» **WORK TASK**
Which lines in the data below contain the word "iobroker"? Pull each of them out.
[Opening EXERCISE DATA section]
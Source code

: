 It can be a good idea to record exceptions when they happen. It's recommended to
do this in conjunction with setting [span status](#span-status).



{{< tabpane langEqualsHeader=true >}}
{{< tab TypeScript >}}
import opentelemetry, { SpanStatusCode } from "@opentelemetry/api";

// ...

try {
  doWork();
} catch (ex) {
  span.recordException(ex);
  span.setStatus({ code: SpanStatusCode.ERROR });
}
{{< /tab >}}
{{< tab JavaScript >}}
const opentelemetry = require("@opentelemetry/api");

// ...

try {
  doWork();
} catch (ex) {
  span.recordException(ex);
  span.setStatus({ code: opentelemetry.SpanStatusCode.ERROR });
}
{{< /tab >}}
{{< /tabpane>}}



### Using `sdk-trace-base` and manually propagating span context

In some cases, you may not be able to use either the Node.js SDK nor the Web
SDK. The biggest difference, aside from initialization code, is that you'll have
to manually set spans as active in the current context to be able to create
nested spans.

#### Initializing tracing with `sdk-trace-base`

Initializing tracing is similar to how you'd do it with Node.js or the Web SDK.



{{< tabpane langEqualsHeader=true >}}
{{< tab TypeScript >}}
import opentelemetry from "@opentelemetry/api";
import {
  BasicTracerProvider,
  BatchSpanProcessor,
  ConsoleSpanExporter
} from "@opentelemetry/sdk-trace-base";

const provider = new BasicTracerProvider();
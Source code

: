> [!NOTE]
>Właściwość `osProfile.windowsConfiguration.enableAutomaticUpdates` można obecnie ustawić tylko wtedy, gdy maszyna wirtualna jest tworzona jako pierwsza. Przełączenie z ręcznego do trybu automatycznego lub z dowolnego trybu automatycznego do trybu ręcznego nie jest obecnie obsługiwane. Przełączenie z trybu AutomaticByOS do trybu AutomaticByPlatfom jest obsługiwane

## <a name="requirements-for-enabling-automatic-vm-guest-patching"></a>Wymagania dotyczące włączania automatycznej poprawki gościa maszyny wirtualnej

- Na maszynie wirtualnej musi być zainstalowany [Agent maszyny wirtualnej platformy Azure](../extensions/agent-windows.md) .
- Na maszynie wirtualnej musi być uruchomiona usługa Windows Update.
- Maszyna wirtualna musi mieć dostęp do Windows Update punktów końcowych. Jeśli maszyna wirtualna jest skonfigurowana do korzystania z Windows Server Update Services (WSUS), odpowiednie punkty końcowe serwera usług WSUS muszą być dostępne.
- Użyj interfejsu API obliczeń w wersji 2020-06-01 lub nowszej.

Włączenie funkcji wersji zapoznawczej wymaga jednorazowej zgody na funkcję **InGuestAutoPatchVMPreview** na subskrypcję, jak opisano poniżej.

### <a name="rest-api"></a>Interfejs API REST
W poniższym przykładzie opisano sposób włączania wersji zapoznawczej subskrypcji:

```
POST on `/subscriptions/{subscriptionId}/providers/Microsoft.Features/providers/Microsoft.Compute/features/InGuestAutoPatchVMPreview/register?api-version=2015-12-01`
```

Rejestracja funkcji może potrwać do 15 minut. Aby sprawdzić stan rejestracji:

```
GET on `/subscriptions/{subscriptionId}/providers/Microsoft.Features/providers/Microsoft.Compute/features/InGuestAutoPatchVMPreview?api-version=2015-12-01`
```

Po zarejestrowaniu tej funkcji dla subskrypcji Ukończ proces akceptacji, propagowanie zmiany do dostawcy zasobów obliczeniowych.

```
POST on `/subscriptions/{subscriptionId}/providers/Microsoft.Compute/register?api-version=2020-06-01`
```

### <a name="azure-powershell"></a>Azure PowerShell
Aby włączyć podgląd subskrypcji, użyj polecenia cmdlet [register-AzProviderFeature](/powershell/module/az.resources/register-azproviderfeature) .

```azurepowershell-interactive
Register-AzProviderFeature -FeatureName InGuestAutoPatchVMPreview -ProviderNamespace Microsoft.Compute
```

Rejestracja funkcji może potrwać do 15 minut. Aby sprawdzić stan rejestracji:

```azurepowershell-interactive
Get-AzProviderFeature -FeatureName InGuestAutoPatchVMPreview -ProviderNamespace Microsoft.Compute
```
[Closing EXERCISE DATA section]
[Opening EXERCISE DATA section]
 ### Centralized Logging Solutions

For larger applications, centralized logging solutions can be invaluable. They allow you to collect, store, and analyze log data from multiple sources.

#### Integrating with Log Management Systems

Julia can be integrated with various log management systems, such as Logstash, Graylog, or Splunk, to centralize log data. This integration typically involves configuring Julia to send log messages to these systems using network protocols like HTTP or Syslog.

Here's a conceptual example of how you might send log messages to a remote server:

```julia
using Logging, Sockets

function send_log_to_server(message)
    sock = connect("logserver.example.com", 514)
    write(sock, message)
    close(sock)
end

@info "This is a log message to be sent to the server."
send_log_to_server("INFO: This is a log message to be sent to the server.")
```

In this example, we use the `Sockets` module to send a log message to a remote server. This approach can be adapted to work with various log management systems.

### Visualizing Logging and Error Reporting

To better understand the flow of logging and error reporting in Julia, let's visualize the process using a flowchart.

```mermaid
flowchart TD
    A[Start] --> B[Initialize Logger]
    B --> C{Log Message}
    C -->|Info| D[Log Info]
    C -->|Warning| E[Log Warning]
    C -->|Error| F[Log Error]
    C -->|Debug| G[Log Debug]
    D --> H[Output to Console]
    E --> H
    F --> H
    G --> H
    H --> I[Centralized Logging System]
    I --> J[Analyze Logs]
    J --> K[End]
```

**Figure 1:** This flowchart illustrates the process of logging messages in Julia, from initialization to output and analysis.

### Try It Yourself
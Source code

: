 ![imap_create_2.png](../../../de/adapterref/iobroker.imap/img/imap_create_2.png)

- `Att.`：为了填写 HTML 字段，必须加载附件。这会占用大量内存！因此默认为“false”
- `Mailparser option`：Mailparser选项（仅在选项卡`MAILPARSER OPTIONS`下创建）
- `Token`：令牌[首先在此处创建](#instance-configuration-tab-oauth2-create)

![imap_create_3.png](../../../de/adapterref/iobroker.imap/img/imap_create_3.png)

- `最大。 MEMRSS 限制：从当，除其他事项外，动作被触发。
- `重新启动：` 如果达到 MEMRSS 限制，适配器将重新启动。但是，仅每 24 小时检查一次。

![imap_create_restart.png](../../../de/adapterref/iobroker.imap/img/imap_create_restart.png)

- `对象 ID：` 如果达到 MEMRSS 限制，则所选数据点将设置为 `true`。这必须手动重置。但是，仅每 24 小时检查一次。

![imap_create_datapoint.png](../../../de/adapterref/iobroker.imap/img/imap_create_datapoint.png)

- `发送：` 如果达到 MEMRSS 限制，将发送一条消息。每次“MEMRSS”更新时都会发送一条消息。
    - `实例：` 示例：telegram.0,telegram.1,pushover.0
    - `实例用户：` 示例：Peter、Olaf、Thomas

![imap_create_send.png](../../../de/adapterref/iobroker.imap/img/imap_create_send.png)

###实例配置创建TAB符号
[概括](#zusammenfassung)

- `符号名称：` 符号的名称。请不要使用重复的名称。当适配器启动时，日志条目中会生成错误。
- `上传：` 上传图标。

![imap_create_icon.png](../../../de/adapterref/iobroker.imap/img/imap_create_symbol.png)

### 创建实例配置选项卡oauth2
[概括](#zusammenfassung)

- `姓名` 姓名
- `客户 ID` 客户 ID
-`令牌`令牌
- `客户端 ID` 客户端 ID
[Closing EXERCISE DATA section]
[Opening EXERCISE DATA section]
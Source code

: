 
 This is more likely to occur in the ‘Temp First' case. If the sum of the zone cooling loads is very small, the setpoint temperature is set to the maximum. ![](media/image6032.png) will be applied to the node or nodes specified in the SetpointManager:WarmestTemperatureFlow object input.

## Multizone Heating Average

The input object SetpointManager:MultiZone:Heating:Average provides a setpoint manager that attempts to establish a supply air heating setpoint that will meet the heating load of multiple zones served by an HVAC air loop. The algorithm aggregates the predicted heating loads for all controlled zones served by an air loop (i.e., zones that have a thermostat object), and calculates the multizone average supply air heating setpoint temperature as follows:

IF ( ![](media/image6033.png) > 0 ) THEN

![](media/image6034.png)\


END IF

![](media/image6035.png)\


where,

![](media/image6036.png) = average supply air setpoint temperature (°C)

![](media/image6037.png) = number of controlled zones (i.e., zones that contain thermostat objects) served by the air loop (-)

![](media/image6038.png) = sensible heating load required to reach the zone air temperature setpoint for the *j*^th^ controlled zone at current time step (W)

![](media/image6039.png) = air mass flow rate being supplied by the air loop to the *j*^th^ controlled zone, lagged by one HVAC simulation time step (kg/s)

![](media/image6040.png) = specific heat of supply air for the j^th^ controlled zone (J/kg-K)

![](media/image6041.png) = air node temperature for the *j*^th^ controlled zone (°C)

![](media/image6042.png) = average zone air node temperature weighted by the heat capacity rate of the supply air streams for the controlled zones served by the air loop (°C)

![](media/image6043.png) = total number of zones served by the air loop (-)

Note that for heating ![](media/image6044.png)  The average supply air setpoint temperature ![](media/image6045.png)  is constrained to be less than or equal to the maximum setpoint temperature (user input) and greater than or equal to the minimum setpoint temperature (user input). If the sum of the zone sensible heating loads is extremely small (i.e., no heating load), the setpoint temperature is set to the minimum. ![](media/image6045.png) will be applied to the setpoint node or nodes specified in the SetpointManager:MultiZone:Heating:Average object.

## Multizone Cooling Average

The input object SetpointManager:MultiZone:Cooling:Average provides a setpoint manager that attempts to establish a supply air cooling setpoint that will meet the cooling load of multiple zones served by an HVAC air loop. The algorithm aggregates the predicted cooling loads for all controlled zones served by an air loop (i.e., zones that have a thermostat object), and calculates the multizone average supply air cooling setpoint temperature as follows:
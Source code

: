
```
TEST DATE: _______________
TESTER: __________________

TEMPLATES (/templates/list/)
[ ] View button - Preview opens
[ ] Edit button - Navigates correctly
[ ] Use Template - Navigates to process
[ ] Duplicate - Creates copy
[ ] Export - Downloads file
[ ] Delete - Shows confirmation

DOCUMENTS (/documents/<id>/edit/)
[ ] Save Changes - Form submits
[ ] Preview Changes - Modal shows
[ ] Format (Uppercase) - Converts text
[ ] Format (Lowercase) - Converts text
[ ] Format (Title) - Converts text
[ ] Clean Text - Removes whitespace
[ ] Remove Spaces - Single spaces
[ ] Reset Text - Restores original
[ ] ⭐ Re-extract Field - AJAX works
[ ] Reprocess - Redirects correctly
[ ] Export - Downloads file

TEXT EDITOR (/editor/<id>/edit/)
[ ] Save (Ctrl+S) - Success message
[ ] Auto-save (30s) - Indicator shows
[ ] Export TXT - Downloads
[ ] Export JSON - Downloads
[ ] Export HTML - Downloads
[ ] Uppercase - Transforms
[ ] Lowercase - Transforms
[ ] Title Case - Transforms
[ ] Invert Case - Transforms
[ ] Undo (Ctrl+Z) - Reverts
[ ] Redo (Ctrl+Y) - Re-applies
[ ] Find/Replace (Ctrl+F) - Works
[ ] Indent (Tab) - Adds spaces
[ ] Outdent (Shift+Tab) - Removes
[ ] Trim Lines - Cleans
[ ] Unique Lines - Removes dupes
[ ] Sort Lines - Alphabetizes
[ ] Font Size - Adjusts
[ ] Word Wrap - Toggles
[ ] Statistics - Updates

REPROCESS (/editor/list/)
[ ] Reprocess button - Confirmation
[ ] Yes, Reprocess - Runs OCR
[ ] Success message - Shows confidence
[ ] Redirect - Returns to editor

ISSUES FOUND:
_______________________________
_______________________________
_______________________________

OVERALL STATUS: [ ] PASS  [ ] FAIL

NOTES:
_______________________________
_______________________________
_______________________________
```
[Closing EXERCISE DATA section]
» **EXERCISE OUTPUT**
: ![imap_create_2.png](../../../de/adapterref/iobroker.imap/img/imap_create_2.png)
![imap_create_3.png](../../../de/adapterref/iobroker.imap/img/imap_create_3.png)
![imap_create_restart.png](../../../de/adapterref/iobroker.imap/img/imap_create_restart.png)
![imap_create_datapoint.png](../../../de/adapterref/iobroker.imap/img/imap_create_datapoint.png)
![imap_create_send.png](../../../de/adapterref/iobroker.imap/img/imap_create_send.png)
![imap_create_icon.png](../../../de/adapterref/iobroker.imap/img/imap_create_symbol.png)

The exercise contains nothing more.